In April 2020, our team participated in the first Agriculture-Vision Challenge. The Challenge, organized by IEEE/CVF CVPR, was aimed to encourage research in developing novel and effective algorithms for agricultural pattern recognition from aerial images.
Having extensive expertise and considerable experience in collecting and analyzing data from satellites, drones, and sensors for our customers within the agritech industry made us accept the challenge and try our hand at innovative pattern recognition.

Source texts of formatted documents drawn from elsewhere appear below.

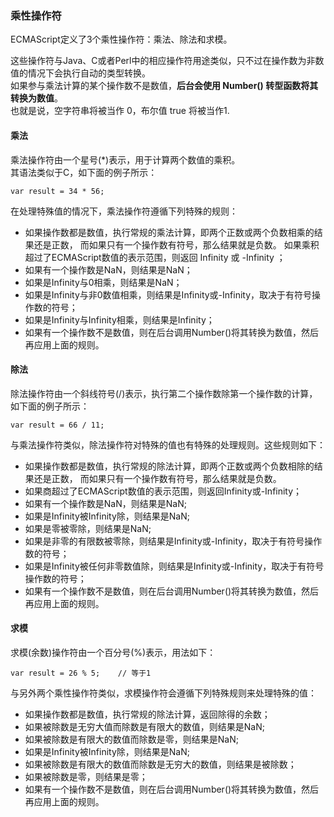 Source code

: ### 乘性操作符

ECMAScript定义了3个乘性操作符：乘法、除法和求模。  

这些操作符与Java、C或者Perl中的相应操作符用途类似，只不过在操作数为非数值的情况下会执行自动的类型转换。  
如果参与乘法计算的某个操作数不是数值，**后台会使用 Number() 转型函数将其转换为数值**。  
也就是说，空字符串将被当作 0，布尔值 true 将被当作1.

#### 乘法

乘法操作符由一个星号(*)表示，用于计算两个数值的乘积。  
其语法类似于C，如下面的例子所示：

	var result = 34 * 56;

在处理特殊值的情况下，乘法操作符遵循下列特殊的规则：  
 - 如果操作数都是数值，执行常规的乘法计算，即两个正数或两个负数相乘的结果还是正数，
 	而如果只有一个操作数有符号，那么结果就是负数。
 	如果乘积超过了ECMAScript数值的表示范围，则返回 Infinity 或 -Infinity ；
 - 如果有一个操作数是NaN，则结果是NaN；
 - 如果是Infinity与0相乘，则结果是NaN；
 - 如果是Infinity与非0数值相乘，则结果是Infinity或-Infinity，取决于有符号操作数的符号；
 - 如果是Infinity与Infinity相乘，则结果是Infinity；
 - 如果有一个操作数不是数值，则在后台调用Number()将其转换为数值，然后再应用上面的规则。

#### 除法
     
除法操作符由一个斜线符号(/)表示，执行第二个操作数除第一个操作数的计算，如下面的例子所示：

	var result = 66 / 11;

与乘法操作符类似，除法操作符对特殊的值也有特殊的处理规则。这些规则如下：

 - 如果操作数都是数值，执行常规的除法计算，即两个正数或两个负数相除的结果还是正数，
 	而如果只有一个操作数有符号，那么结果就是负数。
 - 如果商超过了ECMAScript数值的表示范围，则返回Infinity或-Infinity；
 - 如果有一个操作数是NaN，则结果是NaN;
 - 如果是Infinity被Infinity除，则结果是NaN;
 - 如果是零被零除，则结果是NaN;
 - 如果是非零的有限数被零除，则结果是Infinity或-Infinity，取决于有符号操作数的符号；
 - 如果是Infinity被任何非零数值除，则结果是Infinity或-Infinity，取决于有符号操作数的符号； 
 - 如果有一个操作数不是数值，则在后台调用Number()将其转换为数值，然后再应用上面的规则。

#### 求模
     
求模(余数)操作符由一个百分号(%)表示，用法如下：

	var result = 26 % 5;    // 等于1

与另外两个乘性操作符类似，求模操作符会遵循下列特殊规则来处理特殊的值：

 - 如果操作数都是数值，执行常规的除法计算，返回除得的余数；
 - 如果被除数是无穷大值而除数是有限大的数值，则结果是NaN;
 - 如果被除数是有限大的数值而除数是零，则结果是NaN;
 - 如果是Infinity被Infinity除，则结果是NaN;
 - 如果被除数是有限大的数值而除数是无穷大的数值，则结果是被除数；
 - 如果被除数是零，则结果是零；
 - 如果有一个操作数不是数值，则在后台调用Number()将其转换为数值，然后再应用上面的规则。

Because our team of 3 people started the competition a bit later than others, we were left with only 4 weeks to provide a solution. In the end, we managed to reach the middle of the leaderboard and ended up 18th out of 36 teams with an mIoU 0.521 (ranges from 0-1). Quite close to the 1st place solution at 0.639. Our final submission consisted of an ensemble of models, and the best single model score achieved was 0.5. In this article, we’ll focus on this particular model. Other competitors’ solutions can be found in the challenge summary paper.
The competition put forward a semantic segmentation task for the following 7 classes:
- Cloud shadow;
- A double plant (extra plants, e.g. a grid instead of lines);
- Planter skip (skipped plants, e.g. a skipped row);
- Standing water;
- Waterway (a strip of grass in between fields used for water drainage);
- Weed cluster;
A slightly modified mean Intersection over Union metric was used to compare solutions since some classes could overlap. In these cases, a correct prediction would count as a prediction of any of the ground truth classes for the given pixel.
The equation for the metric; Pc and Tc are predicted and ground truth masks correspondingly.
In the dataset, 12,901 training images were provided, 4,431 validation images, and 3,729 test images. A whitepaper describing the process of dataset collection can be found on arxiv. The images have 4 channels: 3 visible spectrum channels — RGB and one near-infrared channel — NIR.
The classes were highly unbalanced, especially in the case of planter_skip. For this class, we had fewer than 400 labels. At the same time, weed_cluster—a class with the highest number of labels—had over 8,000 labels.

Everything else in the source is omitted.